Petar Radaković

Personal information
- Date of birth: 22 February 1937
- Place of birth: Fiume, Kingdom of Italy
- Date of death: 1 November 1966 (aged 29)
- Place of death: Rijeka, SR Croatia, SFR Yugoslavia
- Position: Midfielder

Youth career
- 1952–1954: Kvarner

Senior career*
- Years: Team / Apps / (Gls)
- 1954–1966: Rijeka / 208 / (30)

International career
- 1960–1961: Yugoslavia B / 2 / (0)
- 1961–1964: Yugoslavia / 19 / (3)

= Petar Radaković =

Croatian footballer

Petar Radaković (22 February 1937 – 1 November 1966) was a Yugoslav football player. He had 19 caps for Yugoslavia. He is famous for scoring the winning goal in the 1962 World Cup quarter-final win against Germany (1–0).

He spent his whole career playing for NK Rijeka and is considered a legend at the club.

He died from a heart attack during training, age 29.

==Club career==
Radaković started playing football in his hometown club NK Rijeka, then called NK Kvarner, in 1952. Radaković made his first appearance for the senior team on 13 August 1954 in a Cup match against NK Lokomotiva in which he scored a goal with the match ending 5–1.
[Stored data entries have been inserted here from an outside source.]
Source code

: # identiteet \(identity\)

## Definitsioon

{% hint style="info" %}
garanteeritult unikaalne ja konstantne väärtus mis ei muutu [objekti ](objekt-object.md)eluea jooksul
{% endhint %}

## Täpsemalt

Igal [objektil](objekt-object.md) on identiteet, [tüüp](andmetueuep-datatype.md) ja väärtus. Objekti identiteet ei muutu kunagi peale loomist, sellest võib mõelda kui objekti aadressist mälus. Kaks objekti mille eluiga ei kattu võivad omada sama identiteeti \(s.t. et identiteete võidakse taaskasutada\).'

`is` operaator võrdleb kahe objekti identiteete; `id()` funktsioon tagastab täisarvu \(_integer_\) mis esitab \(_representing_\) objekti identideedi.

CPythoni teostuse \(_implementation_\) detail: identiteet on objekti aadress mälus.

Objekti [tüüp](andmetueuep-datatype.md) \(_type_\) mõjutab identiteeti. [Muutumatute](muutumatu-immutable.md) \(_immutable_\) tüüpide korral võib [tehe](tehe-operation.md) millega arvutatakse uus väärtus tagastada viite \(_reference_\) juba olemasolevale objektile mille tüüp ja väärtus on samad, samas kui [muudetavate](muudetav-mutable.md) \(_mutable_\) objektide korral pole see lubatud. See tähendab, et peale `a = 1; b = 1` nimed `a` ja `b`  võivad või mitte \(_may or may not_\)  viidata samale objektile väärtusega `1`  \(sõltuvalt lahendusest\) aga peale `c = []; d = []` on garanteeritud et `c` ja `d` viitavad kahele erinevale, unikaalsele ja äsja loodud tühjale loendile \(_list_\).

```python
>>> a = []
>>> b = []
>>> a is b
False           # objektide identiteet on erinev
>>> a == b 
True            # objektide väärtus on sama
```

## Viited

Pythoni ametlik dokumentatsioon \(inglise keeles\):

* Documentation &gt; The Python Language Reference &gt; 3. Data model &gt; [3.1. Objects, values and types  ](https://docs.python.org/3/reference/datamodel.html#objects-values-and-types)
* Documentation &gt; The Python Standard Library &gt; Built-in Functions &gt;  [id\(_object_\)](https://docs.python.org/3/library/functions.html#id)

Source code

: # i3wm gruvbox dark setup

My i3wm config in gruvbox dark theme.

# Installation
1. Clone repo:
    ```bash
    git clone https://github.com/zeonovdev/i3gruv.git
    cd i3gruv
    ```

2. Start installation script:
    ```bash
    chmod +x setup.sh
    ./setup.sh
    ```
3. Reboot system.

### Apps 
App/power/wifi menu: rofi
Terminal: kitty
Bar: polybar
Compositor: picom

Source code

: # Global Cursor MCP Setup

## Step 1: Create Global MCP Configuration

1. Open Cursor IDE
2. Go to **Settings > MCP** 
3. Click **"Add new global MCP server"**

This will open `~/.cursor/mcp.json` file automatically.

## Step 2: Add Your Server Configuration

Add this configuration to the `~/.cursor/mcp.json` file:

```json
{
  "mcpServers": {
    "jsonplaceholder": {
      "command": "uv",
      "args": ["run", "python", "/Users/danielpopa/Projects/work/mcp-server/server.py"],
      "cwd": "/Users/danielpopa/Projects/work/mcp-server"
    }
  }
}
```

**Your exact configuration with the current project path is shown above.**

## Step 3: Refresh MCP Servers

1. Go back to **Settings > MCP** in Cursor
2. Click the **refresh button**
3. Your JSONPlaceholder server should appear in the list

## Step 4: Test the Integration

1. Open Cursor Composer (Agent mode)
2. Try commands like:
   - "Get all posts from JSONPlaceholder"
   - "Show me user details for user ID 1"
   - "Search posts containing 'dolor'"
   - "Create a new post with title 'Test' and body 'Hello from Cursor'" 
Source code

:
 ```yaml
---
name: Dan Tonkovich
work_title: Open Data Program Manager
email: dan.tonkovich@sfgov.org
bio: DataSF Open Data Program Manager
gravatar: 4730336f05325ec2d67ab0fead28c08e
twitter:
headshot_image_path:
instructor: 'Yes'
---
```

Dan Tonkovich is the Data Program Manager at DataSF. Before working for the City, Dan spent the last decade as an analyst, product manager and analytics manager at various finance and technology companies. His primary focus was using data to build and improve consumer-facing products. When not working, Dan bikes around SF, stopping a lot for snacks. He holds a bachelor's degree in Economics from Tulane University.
During his first five seasons, Rijeka gained promotion from Third to First League. In 1959, he played in Rijeka's first semi-final match. They lost 2–0 to Red Star Belgrade. In the 1960-61 season, Radaković was named the best player of NK Rijeka and the best right winger in Yugoslavia. He was also named the best right winger in Yugoslavia in 1962 and 1963.

Even though he had offers from many Belgrade clubs who were dominating the First League at the time he stayed at Rijeka.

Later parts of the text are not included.